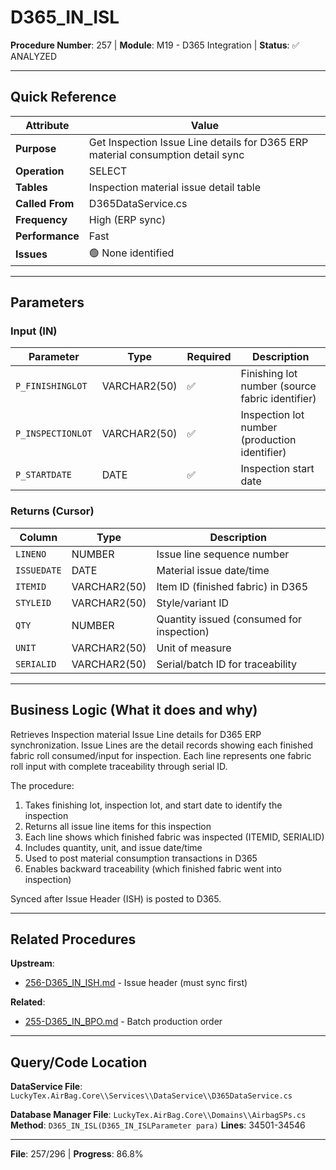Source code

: # D365_IN_ISL

**Procedure Number**: 257 | **Module**: M19 - D365 Integration | **Status**: ✅ ANALYZED

---

## Quick Reference

| Attribute | Value |
|-----------|-------|
| **Purpose** | Get Inspection Issue Line details for D365 ERP material consumption detail sync |
| **Operation** | SELECT |
| **Tables** | Inspection material issue detail table |
| **Called From** | D365DataService.cs |
| **Frequency** | High (ERP sync) |
| **Performance** | Fast |
| **Issues** | 🟢 None identified |

---

## Parameters

### Input (IN)

| Parameter | Type | Required | Description |
|-----------|------|----------|-------------|
| `P_FINISHINGLOT` | VARCHAR2(50) | ✅ | Finishing lot number (source fabric identifier) |
| `P_INSPECTIONLOT` | VARCHAR2(50) | ✅ | Inspection lot number (production identifier) |
| `P_STARTDATE` | DATE | ✅ | Inspection start date |

### Returns (Cursor)

| Column | Type | Description |
|--------|------|-------------|
| `LINENO` | NUMBER | Issue line sequence number |
| `ISSUEDATE` | DATE | Material issue date/time |
| `ITEMID` | VARCHAR2(50) | Item ID (finished fabric) in D365 |
| `STYLEID` | VARCHAR2(50) | Style/variant ID |
| `QTY` | NUMBER | Quantity issued (consumed for inspection) |
| `UNIT` | VARCHAR2(50) | Unit of measure |
| `SERIALID` | VARCHAR2(50) | Serial/batch ID for traceability |

---

## Business Logic (What it does and why)

Retrieves Inspection material Issue Line details for D365 ERP synchronization. Issue Lines are the detail records showing each finished fabric roll consumed/input for inspection. Each line represents one fabric roll input with complete traceability through serial ID.

The procedure:
1. Takes finishing lot, inspection lot, and start date to identify the inspection
2. Returns all issue line items for this inspection
3. Each line shows which finished fabric was inspected (ITEMID, SERIALID)
4. Includes quantity, unit, and issue date/time
5. Used to post material consumption transactions in D365
6. Enables backward traceability (which finished fabric went into inspection)

Synced after Issue Header (ISH) is posted to D365.

---

## Related Procedures

**Upstream**:
- [256-D365_IN_ISH.md](./256-D365_IN_ISH.md) - Issue header (must sync first)

**Related**:
- [255-D365_IN_BPO.md](./255-D365_IN_BPO.md) - Batch production order

---

## Query/Code Location

**DataService File**: `LuckyTex.AirBag.Core\\Services\\DataService\\D365DataService.cs`

**Database Manager File**: `LuckyTex.AirBag.Core\\Domains\\AirbagSPs.cs`
**Method**: `D365_IN_ISL(D365_IN_ISLParameter para)`
**Lines**: 34501-34546

---

**File**: 257/296 | **Progress**: 86.8%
=====
Word for word, restate the lines above from the line containing "From** | D365DataService.cs |" through the line containing "fabric identifier) |", with both included and nothing else.

■ **SOLUTION**
| **Called From** | D365DataService.cs |
| **Frequency** | High (ERP sync) |
| **Performance** | Fast |
| **Issues** | 🟢 None identified |

---

## Parameters

### Input (IN)

| Parameter | Type | Required | Description |
|-----------|------|----------|-------------|
| `P_FINISHINGLOT` | VARCHAR2(50) | ✅ | Finishing lot number (source fabric identifier) |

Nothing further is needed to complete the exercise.